This page assumes your repository already exists and has been cloned into JupyterHub. It also assumes you’ve already set up SSH authentication (see the Link to GitHub page before continuing).

Launch in CyVerse DE


1) Open the Git panel

  1. Make sure you are in the top-level folder of your repository in the File Browser.
  2. On the left sidebar, click the Git icon (branch symbol). Two possible views appear:

A) Not in a repository (screenshot view)

If you are not inside a Git repo folder, the Git panel shows three large blue buttons:

  • Open the FileBrowser – take you back to the file browser.
  • Initialize a Repository – turn the current folder into a new Git repo.
  • Clone a Repository – copy an existing repo from GitHub into this environment.

If you see this, you need to navigate into the correct repo folder that you cloned earlier.

B) Inside a repository (full interface)

When you are in a repo folder, the Git panel shows:

  • Top section: Current Repository and Current Branch.
  • Tabs: Changes and History.
  • Changes tab: split into Staged, Changed, and Untracked.

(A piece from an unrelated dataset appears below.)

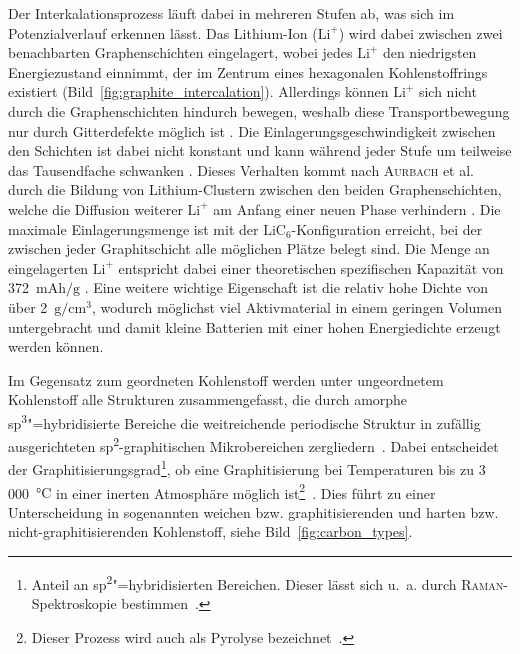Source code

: Der Interkalationsprozess läuft dabei in mehreren Stufen ab, was sich im Potenzialverlauf erkennen lässt. Das Lithium-Ion ($\text{Li}^{+}$) wird dabei zwischen zwei benachbarten Graphenschichten eingelagert, wobei jedes $\text{Li}^{+}$ den niedrigsten Energiezustand einnimmt, der im Zentrum eines hexagonalen Kohlenstoffrings existiert \cite{Sole2014,Weng2023} (Bild~\ref{fig:graphite_intercalation}). Allerdings können $\text{Li}^{+}$ sich nicht durch die Graphenschichten hindurch bewegen, weshalb diese Transportbewegung nur durch Gitterdefekte möglich ist \cite{Nishidate2005}. Die Einlagerungsgeschwindigkeit zwischen den Schichten ist dabei nicht konstant und kann während jeder Stufe um teilweise das Tausendfache schwanken \cite{Levi1997}. Dieses Verhalten kommt nach \textsc{Aurbach} et al. durch die Bildung von Lithium-Clustern zwischen den beiden Graphenschichten, welche die Diffusion weiterer $\text{Li}^{+}$ am Anfang einer neuen Phase verhindern \cite{Markevich2005}. Die maximale Einlagerungsmenge ist mit der $\text{LiC}_\text{6}$-Konfiguration erreicht, bei der zwischen jeder Graphitschicht alle möglichen Plätze belegt sind. Die Menge an eingelagerten $\text{Li}^{+}$ entspricht dabei einer theoretischen spezifischen Kapazität von 372~$\si{\mA \hour \per \g}$ \cite{Winter1998}. 
Eine weitere wichtige Eigenschaft ist die relativ hohe Dichte von über 2~$\si{\g \per \cm \cubed}$, wodurch möglichst viel Aktivmaterial in einem geringen Volumen untergebracht und damit kleine Batterien mit einer hohen Energiedichte erzeugt werden können.

Im Gegensatz zum geordneten Kohlenstoff werden unter ungeordnetem Kohlenstoff alle Strukturen zusammengefasst, die durch amorphe sp\textsuperscript{3}"=hybridisierte Bereiche die weitreichende periodische Struktur in zufällig ausgerichteten sp\textsuperscript{2}-graphitischen Mikrobereichen zergliedern~\cite{Inagaki2014}. Dabei entscheidet der Graphitisierungsgrad\footnote{Anteil an sp\textsuperscript{2}"=hybridisierten Bereichen. Dieser lässt sich u.~a. durch \textsc{Raman}-Spektroskopie bestimmen~\cite{Yu2014}.}, ob eine Graphitisierung bei Temperaturen bis zu 3\,000~$\si{\degreeCelsius}$ in einer inerten Atmosphäre möglich ist\footnote{Dieser Prozess wird auch als Pyrolyse bezeichnet~\cite{Kim2017a}.}~\cite{Inagaki2014}. Dies führt zu einer Unterscheidung in sogenannten weichen bzw. graphitisierenden und harten bzw. nicht-graphitisierenden Kohlenstoff, siehe Bild~\ref{fig:carbon_types}.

  • Staged: files ready to commit.

  • Changed: modified files that Git already tracks.
  • Untracked: new files Git doesn’t know about until staged.
  • Bottom: commit message fields (Summary and optional Description) and a Commit button.
  • Push/Pull icons: at the very top-right of JupyterLab. Small up/down arrows show an orange dot when there are changes to push or pull.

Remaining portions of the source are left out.